Although America is credited as the obese nation, we have some of the healthiest cities on earth. But what does it mean to be a “healthy” city? Don’t we have high levels of pollution and fast food on every street corner in America? Kind of. But not everyone relies on expensive juices, kale salads, and over-the-top fitness classes to epitomize ultimate fitness.
According to researchers from the American College of Sports Medicine, the healthiness level of cities is measured by obesity, smoking, and diabetes rate, as well as community and environmental components that allow better access to health care. Of course, many cities are cited as the healthiest because of the proximity to jobs that generate income (which correlates to a healthier lifestyle), gyms, health-food restaurants, and better health care. In rural towns, limited access to health care and healthy options may decrease your overall level of health.
“You can live a life filled with vitality and good health just about anywhere in the world,” said Claudia Wallis, editor of Time’s new book, Healthiest Places to Live: Lessons from the Top Spots for Fitness, Nutrition and Aging Well, “But let’s face it: it’s easier to do in some places than others.”
Despite where you live, we can learn a thing or two from these eight healthy U.S. cities.

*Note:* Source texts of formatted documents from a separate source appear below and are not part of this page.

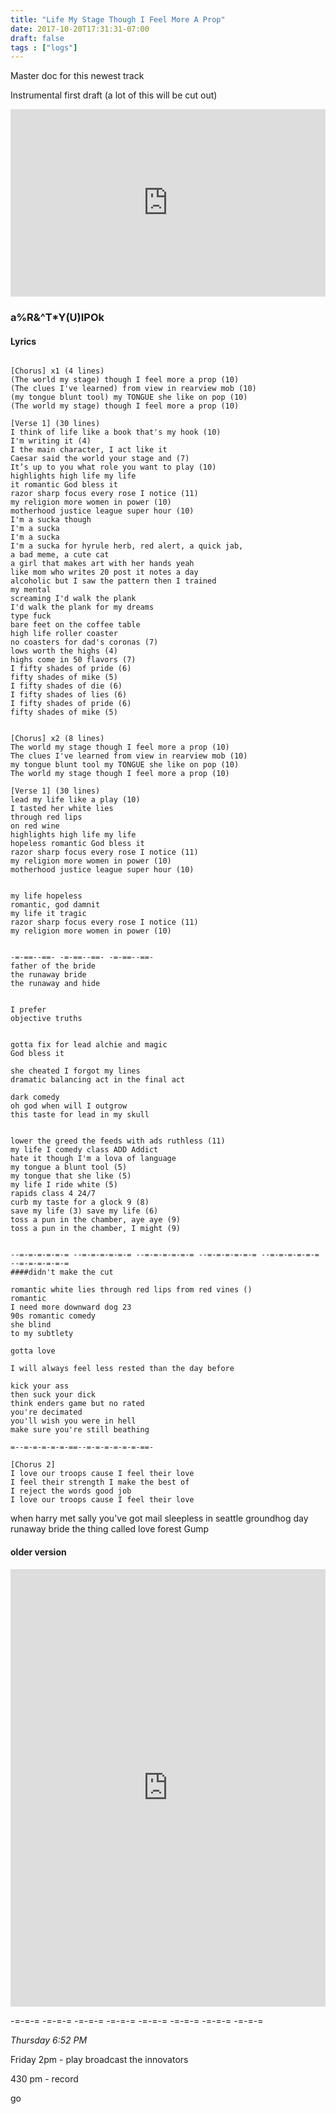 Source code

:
 ```yaml
---
title: "Life My Stage Though I Feel More A Prop"
date: 2017-10-20T17:31:31-07:00
draft: false
tags : ["logs"]
---
```


Master doc for this newest track

Instrumental first draft (a lot of this will be cut out)

<iframe width="100%" height="300" scrolling="no" frameborder="no" src="https://w.soundcloud.com/player/?url=https%3A//api.soundcloud.com/tracks/348744448%3Fsecret_token%3Ds-SUyqw&amp;color=%23ff5500&amp;auto_play=false&amp;hide_related=false&amp;show_comments=true&amp;show_user=true&amp;show_reposts=false&amp;show_teaser=true&amp;visual=true"></iframe>


### a%R&^T*Y(U)IPOk

#### Lyrics
```

[Chorus] x1 (4 lines)
(The world my stage) though I feel more a prop (10)
(The clues I've learned) from view in rearview mob (10)
(my tongue blunt tool) my TONGUE she like on pop (10)
(The world my stage) though I feel more a prop (10)

[Verse 1] (30 lines)
I think of life like a book that's my hook (10)
I'm writing it (4)
I the main character, I act like it
Caesar said the world your stage and (7)
It’s up to you what role you want to play (10)
highlights high life my life
it romantic God bless it
razor sharp focus every rose I notice (11)
my religion more women in power (10)
motherhood justice league super hour (10)
I'm a sucka though
I'm a sucka
I'm a sucka
I'm a sucka for hyrule herb, red alert, a quick jab,
a bad meme, a cute cat
a girl that makes art with her hands yeah
like mom who writes 20 post it notes a day
alcoholic but I saw the pattern then I trained
my mental
screaming I'd walk the plank
I'd walk the plank for my dreams
type fuck
bare feet on the coffee table
high life roller coaster
no coasters for dad's coronas (7)
lows worth the highs (4)
highs come in 50 flavors (7)
I fifty shades of pride (6)
fifty shades of mike (5)
I fifty shades of die (6)
I fifty shades of lies (6)
I fifty shades of pride (6)
fifty shades of mike (5)


[Chorus] x2 (8 lines)
The world my stage though I feel more a prop (10)
The clues I've learned from view in rearview mob (10)
my tongue blunt tool my TONGUE she like on pop (10)
The world my stage though I feel more a prop (10)

[Verse 1] (30 lines)
lead my life like a play (10)
I tasted her white lies
through red lips
on red wine
highlights high life my life
hopeless romantic God bless it
razor sharp focus every rose I notice (11)
my religion more women in power (10)
motherhood justice league super hour (10)


my life hopeless
romantic, god damnit
my life it tragic
razor sharp focus every rose I notice (11)
my religion more women in power (10)


-=-==--==- -=-==--==- -=-==--==-
father of the bride
the runaway bride
the runaway and hide


I prefer
objective truths


gotta fix for lead alchie and magic
God bless it

she cheated I forgot my lines
dramatic balancing act in the final act

dark comedy
oh god when will I outgrow
this taste for lead in my skull


lower the greed the feeds with ads ruthless (11)
my life I comedy class ADD Addict
hate it though I'm a lova of language
my tongue a blunt tool (5)
my tongue that she like (5)
my life I ride white (5)
rapids class 4 24/7
curb my taste for a glock 9 (8)
save my life (3) save my life (6)
toss a pun in the chamber, aye aye (9)
toss a pun in the chamber, I might (9)


--=-=-=-=-=-= --=-=-=-=-=-= --=-=-=-=-=-= --=-=-=-=-=-= --=-=-=-=-=-= --=-=-=-=-=-=
####didn't make the cut

romantic white lies through red lips from red vines ()
romantic
I need more downward dog 23
90s romantic comedy
she blind
to my subtlety

gotta love

I will always feel less rested than the day before

kick your ass
then suck your dick
think enders game but no rated
you're decimated
you'll wish you were in hell
make sure you're still beathing

=--=-=-=-=-=-==--=-=-=-=-=-=-==-

[Chorus 2]
I love our troops cause I feel their love
I feel their strength I make the best of
I reject the words good job
I love our troops cause I feel their love
```


when harry met sally
you've got mail
sleepless in seattle
groundhog day
runaway bride
the thing called love
forest Gump


#### older version

<iframe width="100%" height="700" scrolling="no" frameborder="no" src="https://w.soundcloud.com/player/?url=https%3A//api.soundcloud.com/tracks/347850986%3Fsecret_token%3Ds-ATt1o&amp;color=%23ff5500&amp;auto_play=false&amp;hide_related=false&amp;show_comments=true&amp;show_user=true&amp;show_reposts=false&amp;show_teaser=true&amp;visual=true"></iframe>


-=-=-=  -=-=-= -=-=-= -=-=-= -=-=-= -=-=-= -=-=-= -=-=-=


*Thursday 6:52 PM*



Friday 2pm - play broadcast the innovators

430 pm - record

go
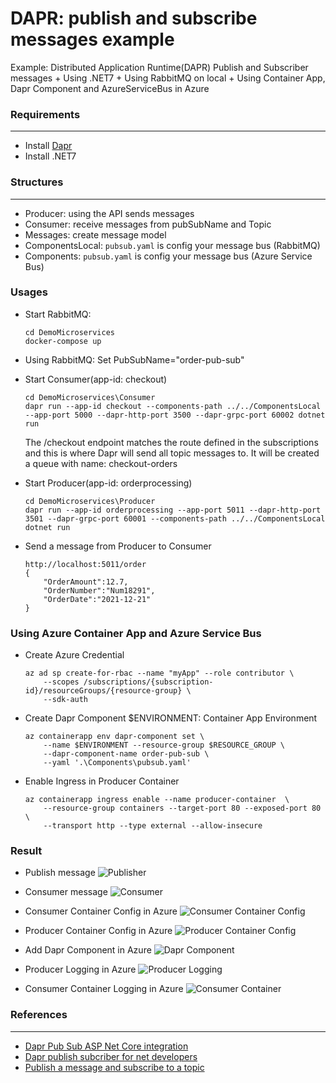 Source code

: # DAPR: publish and subscribe messages example
Example: Distributed Application Runtime(DAPR) Publish and Subscriber messages
    + Using .NET7
    + Using RabbitMQ on local
    + Using Container App, Dapr Component and AzureServiceBus in Azure

### Requirements
----------------
+ Install [Dapr](https://docs.dapr.io/getting-started/)
+ Install .NET7

### Structures
----------------
+ Producer: using the API sends messages
+ Consumer: receive messages from pubSubName and Topic
+ Messages: create message model
+ ComponentsLocal: `pubsub.yaml` is config your message bus (RabbitMQ)
+ Components: `pubsub.yaml` is config your message bus (Azure Service Bus)

### Usages
+ Start RabbitMQ:
    ```
    cd DemoMicroservices
    docker-compose up
    ```
+ Using RabbitMQ:
    Set PubSubName="order-pub-sub"

+ Start Consumer(app-id: checkout)
    ```
    cd DemoMicroservices\Consumer
    dapr run --app-id checkout --components-path ../../ComponentsLocal --app-port 5000 --dapr-http-port 3500 --dapr-grpc-port 60002 dotnet run
    ```
    The /checkout endpoint matches the route defined in the subscriptions and this is where Dapr will send all topic messages to.
    It will be created a queue with name: checkout-orders

+ Start Producer(app-id: orderprocessing)
    ```
    cd DemoMicroservices\Producer
    dapr run --app-id orderprocessing --app-port 5011 --dapr-http-port 3501 --dapr-grpc-port 60001 --components-path ../../ComponentsLocal dotnet run
    ```

+ Send a message from Producer to Consumer
    ```
    http://localhost:5011/order
    {
        "OrderAmount":12.7,
        "OrderNumber":"Num18291",
        "OrderDate":"2021-12-21"
    }
    ```

### Using Azure Container App and Azure Service Bus
+ Create Azure Credential
    ```
    az ad sp create-for-rbac --name "myApp" --role contributor \
        --scopes /subscriptions/{subscription-id}/resourceGroups/{resource-group} \
        --sdk-auth
    ```

+ Create Dapr Component
    $ENVIRONMENT: Container App Environment

    ```
    az containerapp env dapr-component set \
        --name $ENVIRONMENT --resource-group $RESOURCE_GROUP \
        --dapr-component-name order-pub-sub \
        --yaml '.\Components\pubsub.yaml'
    ```

+ Enable Ingress in Producer Container
    ```
    az containerapp ingress enable --name producer-container  \
        --resource-group containers --target-port 80 --exposed-port 80 \
        --transport http --type external --allow-insecure
    ```

### Result
+ Publish message
    ![Publisher](./Images/Dapr-Publish.png)


+ Consumer message
    ![Consumer](./Images/Dapr-Consumer.png)

+ Consumer Container Config in Azure
    ![Consumer Container Config](./Images/consumer-dapr-config.png)

+ Producer Container Config in Azure
    ![Producer Container Config](./Images/producer-dapr-config.png)

+ Add Dapr Component in Azure
    ![Dapr Component](./Images/dapr-component.png)

+ Producer Logging in Azure
    ![Producer Logging](./Images/producer-log.png)

+ Consumer Container Logging in Azure
    ![Consumer Container](./Images/consumer-logging.png)

### References
--------------
+ [Dapr Pub Sub ASP Net Core integration](https://yourazurecoach.com/2019/12/27/exploring-dapr-pub-sub-part-2-asp-net-core-integration/)
+ [Dapr publish subcriber for net developers](https://docs.microsoft.com/en-us/dotnet/architecture/dapr-for-net-developers/publish-subscribe)
+ [Publish a message and subscribe to a topic](https://docs.dapr.io/developing-applications/building-blocks/pubsub/howto-publish-subscribe/)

1. Minneapolis/Twin Cities, Minn.
The No. 1 healthy city on almost every list is Minneapolis. Home of the Mayo Clinic, rated one of the best hospitals in the country by U.S. News & World Report, some of the nation’s best parks, and high volunteerism, this city is bustling with healthy people. It is also in the top three most literate cities, has high wages and low rent, and is completely smoke-free. Also, studies have shown that over 83% of residents are active every single day.
Tip: Take advantage of your local parks.
2. Honolulu, Hawaii
The weather in Honolulu is heavenly, and I’m sure many roll their eyes this is even on the list. But aside from the warm weather, people from Hawaii have a cultural tradition of looking out for one another’s health and well-being, which is not only a wonderful trait to be known for, but is something everyone can learn a thing or two about. There’s even a law in Hawaii that says all residents must “think and emote good feelings,” a concept that Native Hawaiians call the “aloha spirit.”
Tip: Care for the well-being of your family, friends, and community.